Street Smart - January/February - 2018

Toyota/Lexus U880E: Beyond the Valve Body

The Toyota/Lexus U880E was first introduced in the 2013 Lexus RX350 sport. Since then it’s become quite popular; BMW began using it in 2015 under the name GA8F22AW. GM started using in 2016 as the 8F45. And it started showing up in Volvo in 2014 as their TG-81SC.

These transaxles have been on the road for about five years now and are getting a lot of miles on them. With all the different manufacturers using this transaxle, there’s no doubt you’ll be seeing it in your shop before long.

In the December issue of GEARS, we covered the valve body from a 2015 Lexus RX350 sport with a 3.5-liter engine.
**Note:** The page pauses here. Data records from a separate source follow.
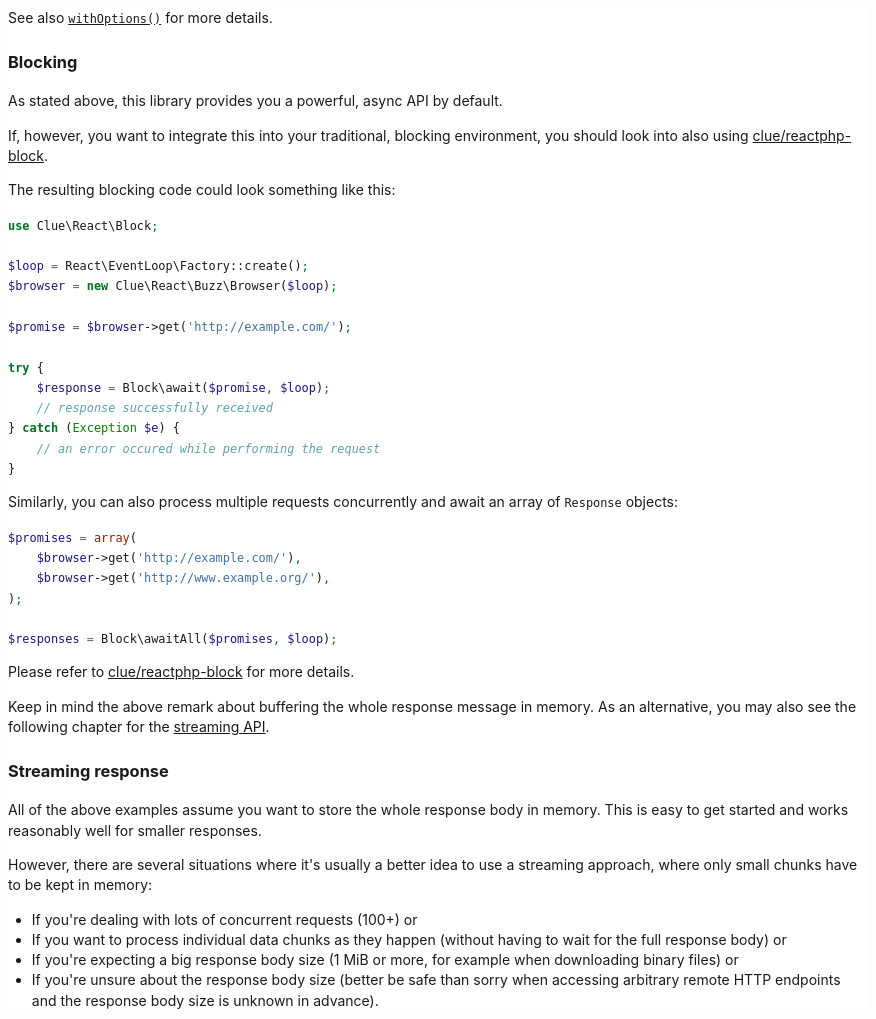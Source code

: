 See also [`withOptions()`](#withoptions) for more details.

### Blocking

As stated above, this library provides you a powerful, async API by default.

If, however, you want to integrate this into your traditional, blocking environment,
you should look into also using [clue/reactphp-block](https://github.com/clue/reactphp-block).

The resulting blocking code could look something like this:

```php
use Clue\React\Block;

$loop = React\EventLoop\Factory::create();
$browser = new Clue\React\Buzz\Browser($loop);

$promise = $browser->get('http://example.com/');

try {
    $response = Block\await($promise, $loop);
    // response successfully received
} catch (Exception $e) {
    // an error occured while performing the request
}
```

Similarly, you can also process multiple requests concurrently and await an array of `Response` objects:

```php
$promises = array(
    $browser->get('http://example.com/'),
    $browser->get('http://www.example.org/'),
);

$responses = Block\awaitAll($promises, $loop);
```

Please refer to [clue/reactphp-block](https://github.com/clue/reactphp-block#readme) for more details.

Keep in mind the above remark about buffering the whole response message in memory.
As an alternative, you may also see the following chapter for the
[streaming API](#streaming-response).

### Streaming response

<a id="streaming"></a>

All of the above examples assume you want to store the whole response body in memory.
This is easy to get started and works reasonably well for smaller responses.

However, there are several situations where it's usually a better idea to use a
streaming approach, where only small chunks have to be kept in memory:

* If you're dealing with lots of concurrent requests (100+) or
* If you want to process individual data chunks as they happen (without having to wait for the full response body) or
* If you're expecting a big response body size (1 MiB or more, for example when downloading binary files) or
* If you're unsure about the response body size (better be safe than sorry when accessing arbitrary remote HTTP endpoints and the response body size is unknown in advance). 
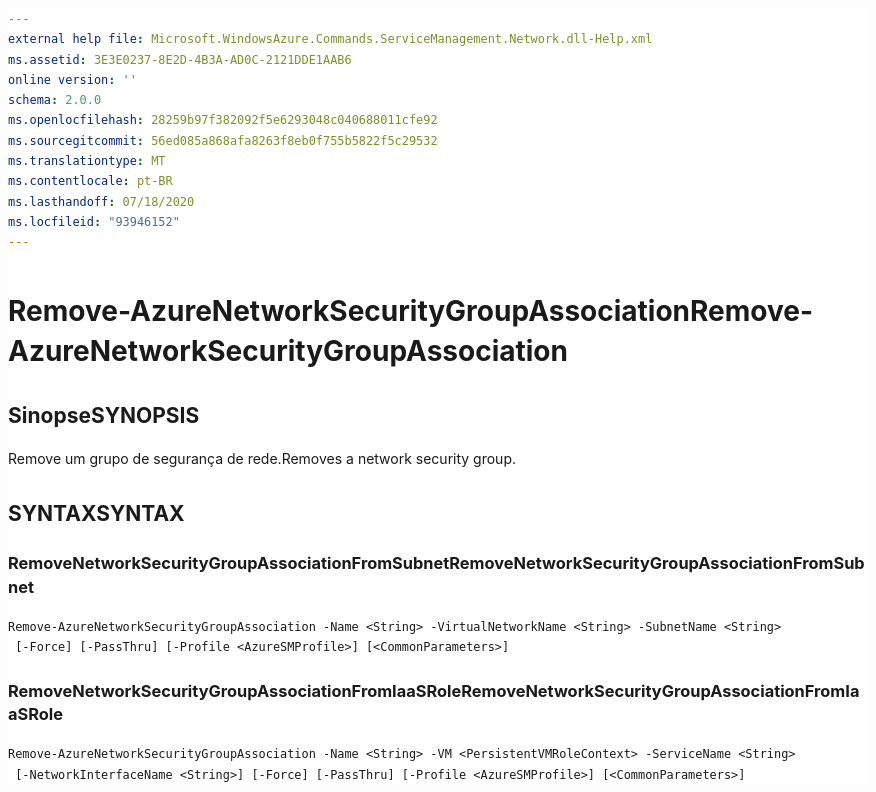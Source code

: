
 ```yaml
---
external help file: Microsoft.WindowsAzure.Commands.ServiceManagement.Network.dll-Help.xml
ms.assetid: 3E3E0237-8E2D-4B3A-AD0C-2121DDE1AAB6
online version: ''
schema: 2.0.0
ms.openlocfilehash: 28259b97f382092f5e6293048c040688011cfe92
ms.sourcegitcommit: 56ed085a868afa8263f8eb0f755b5822f5c29532
ms.translationtype: MT
ms.contentlocale: pt-BR
ms.lasthandoff: 07/18/2020
ms.locfileid: "93946152"
---
```

# <span data-ttu-id="106f8-101">Remove-AzureNetworkSecurityGroupAssociation</span><span class="sxs-lookup"><span data-stu-id="106f8-101">Remove-AzureNetworkSecurityGroupAssociation</span></span>

## <span data-ttu-id="106f8-102">Sinopse</span><span class="sxs-lookup"><span data-stu-id="106f8-102">SYNOPSIS</span></span>
<span data-ttu-id="106f8-103">Remove um grupo de segurança de rede.</span><span class="sxs-lookup"><span data-stu-id="106f8-103">Removes a network security group.</span></span>

## <span data-ttu-id="106f8-104">SYNTAX</span><span class="sxs-lookup"><span data-stu-id="106f8-104">SYNTAX</span></span>

### <span data-ttu-id="106f8-105">RemoveNetworkSecurityGroupAssociationFromSubnet</span><span class="sxs-lookup"><span data-stu-id="106f8-105">RemoveNetworkSecurityGroupAssociationFromSubnet</span></span>
```
Remove-AzureNetworkSecurityGroupAssociation -Name <String> -VirtualNetworkName <String> -SubnetName <String>
 [-Force] [-PassThru] [-Profile <AzureSMProfile>] [<CommonParameters>]
```

### <span data-ttu-id="106f8-106">RemoveNetworkSecurityGroupAssociationFromIaaSRole</span><span class="sxs-lookup"><span data-stu-id="106f8-106">RemoveNetworkSecurityGroupAssociationFromIaaSRole</span></span>
```
Remove-AzureNetworkSecurityGroupAssociation -Name <String> -VM <PersistentVMRoleContext> -ServiceName <String>
 [-NetworkInterfaceName <String>] [-Force] [-PassThru] [-Profile <AzureSMProfile>] [<CommonParameters>]
```
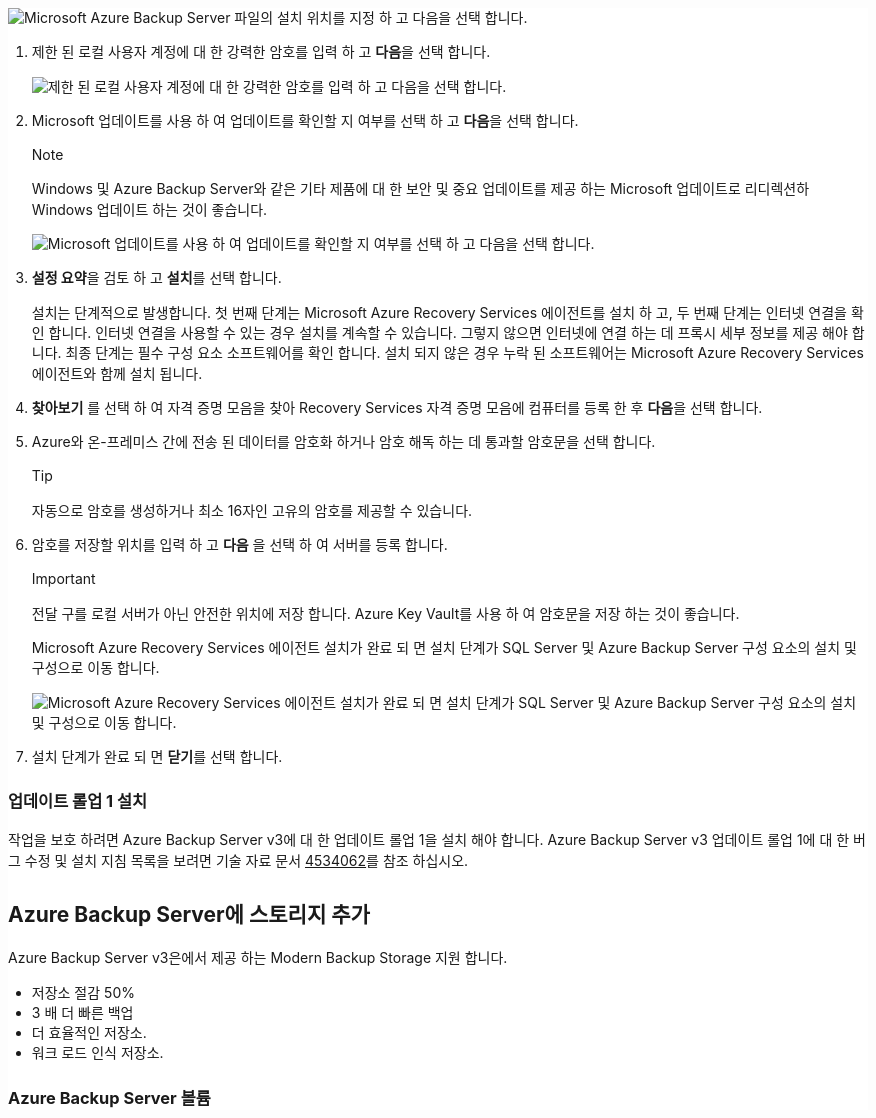    ![Microsoft Azure Backup Server 파일의 설치 위치를 지정 하 고 다음을 선택 합니다.](../backup/media/backup-azure-microsoft-azure-backup/space-screen.png)

1. 제한 된 로컬 사용자 계정에 대 한 강력한 암호를 입력 하 고 **다음**을 선택 합니다.

   ![제한 된 로컬 사용자 계정에 대 한 강력한 암호를 입력 하 고 다음을 선택 합니다.](../backup/media/backup-azure-microsoft-azure-backup/security-screen.png)

1. Microsoft 업데이트를 사용 하 여 업데이트를 확인할 지 여부를 선택 하 고 **다음**을 선택 합니다.

   > [!NOTE]
   > Windows 및 Azure Backup Server와 같은 기타 제품에 대 한 보안 및 중요 업데이트를 제공 하는 Microsoft 업데이트로 리디렉션하 Windows 업데이트 하는 것이 좋습니다.

   ![Microsoft 업데이트를 사용 하 여 업데이트를 확인할 지 여부를 선택 하 고 다음을 선택 합니다.](../backup/media/backup-azure-microsoft-azure-backup/update-opt-screen2.png)

1. **설정 요약**을 검토 하 고 **설치**를 선택 합니다.

   설치는 단계적으로 발생합니다. 첫 번째 단계는 Microsoft Azure Recovery Services 에이전트를 설치 하 고, 두 번째 단계는 인터넷 연결을 확인 합니다. 인터넷 연결을 사용할 수 있는 경우 설치를 계속할 수 있습니다. 그렇지 않으면 인터넷에 연결 하는 데 프록시 세부 정보를 제공 해야 합니다. 최종 단계는 필수 구성 요소 소프트웨어를 확인 합니다. 설치 되지 않은 경우 누락 된 소프트웨어는 Microsoft Azure Recovery Services 에이전트와 함께 설치 됩니다.

1. **찾아보기** 를 선택 하 여 자격 증명 모음을 찾아 Recovery Services 자격 증명 모음에 컴퓨터를 등록 한 후 **다음**을 선택 합니다.

1. Azure와 온-프레미스 간에 전송 된 데이터를 암호화 하거나 암호 해독 하는 데 통과할 암호문을 선택 합니다.

   > [!TIP]
   > 자동으로 암호를 생성하거나 최소 16자인 고유의 암호를 제공할 수 있습니다.

1. 암호를 저장할 위치를 입력 하 고 **다음** 을 선택 하 여 서버를 등록 합니다.

   > [!IMPORTANT]
   > 전달 구를 로컬 서버가 아닌 안전한 위치에 저장 합니다. Azure Key Vault를 사용 하 여 암호문을 저장 하는 것이 좋습니다.

   Microsoft Azure Recovery Services 에이전트 설치가 완료 되 면 설치 단계가 SQL Server 및 Azure Backup Server 구성 요소의 설치 및 구성으로 이동 합니다.

   ![Microsoft Azure Recovery Services 에이전트 설치가 완료 되 면 설치 단계가 SQL Server 및 Azure Backup Server 구성 요소의 설치 및 구성으로 이동 합니다.](../backup/media/backup-azure-microsoft-azure-backup/final-install/venus-installation-screen.png)

1. 설치 단계가 완료 되 면 **닫기**를 선택 합니다.

### <a name="install-update-rollup-1"></a>업데이트 롤업 1 설치

작업을 보호 하려면 Azure Backup Server v3에 대 한 업데이트 롤업 1을 설치 해야 합니다. Azure Backup Server v3 업데이트 롤업 1에 대 한 버그 수정 및 설치 지침 목록을 보려면 기술 자료 문서 [4534062](https://support.microsoft.com/en-us/help/4534062/)를 참조 하십시오.

## <a name="add-storage-to-azure-backup-server"></a>Azure Backup Server에 스토리지 추가

Azure Backup Server v3은에서 제공 하는 Modern Backup Storage 지원 합니다.

-  저장소 절감 50%
-  3 배 더 빠른 백업
-  더 효율적인 저장소.
-  워크 로드 인식 저장소.

### <a name="volumes-in-azure-backup-server"></a>Azure Backup Server 볼륨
We identified bolt locations, check valves, solenoids, valves and springs, and covered a few assembly tips.

In this issue, we’re going beyond the valve body, to look through the unit itself.

With the unit out of the car and on the bench, remove the eight bolts that hold the valve body in place (figure 2). We’ve identified the bolt locations and lengths, along with the bolt torque for reassembly.

With the valve body removed, you now have access to air check the components (figure 3). When air checking, regulate your air pressure to about 30 PSI. That’ll give you a better idea whether there’s a leak or not.

Remove the NC3 and NT speed sensors (figure 3) from transaxle to prevent damage.

Remove the bolts to split the case halves (figure 4). Once again, we’ve identified bolt lengths and locations, with bolt torque for reassembly. Knowing which bolts to remove makes this unit pretty easy to work on.

Once you have the bell-housing side of the case removed, you’ll be able to reach the pump and internals for disassembly.

Remove the seven bolts for the pump (figure 5). The pump will lift out with the filter attached (figure 6). Notice the different torque for the two filter bolts. Be careful not to over-torque the filter bolts; the filter is plastic and can crack.

After removing the ten pump bolts and two filter bolts, the pump will come apart. There isn’t much to the pump: The pump gear ID marks face up when the gears are in place in the pump cover (figure 7).

With the pump removed, everything down to the support will just lift out. As you remove the input shaft, the front planetary gear assembly and the C-3 and C-4 clutch drums will lift out with it (figure 8).

Remove the C-3 and C-4 clutches from the input planetary; remove both clutch packs from the drum (figure 9). We’ve provided the clutch clearances for reassembly.

Next, remove the C-4 balance piston, return spring assembly, and C-4 clutch piston (figure 10).

You won’t be able to remove the C-3 piston assembly right now: It’s held in with 32 rivets (figure 11). For now, the only way to service the C-3 apply piston is to replace the drum. A replaceable piston is in the works from the aftermarket.

Inspect the front planetary gear assembly and notice the location of bearing races (figure 12). The B-1 band will come right out (figure 13).

Remove the front planetary ring gear. This will let you lift the C-1 clutch drum out, and then the input sun gear drum will lift out.

Figure 14 shows how to assemble the C-1 clutch apply piston and balance piston, and provides clutch clearance you’ll need during assembly.

This takes us to the front planetary gear subassembly that bolts into the case.

That’s it for this issue, going beyond the valve body. We’ll continue with part two in the next issue of GEARS. Keep your eyes open for it, ’cause that’s not just smart… that’s street smart!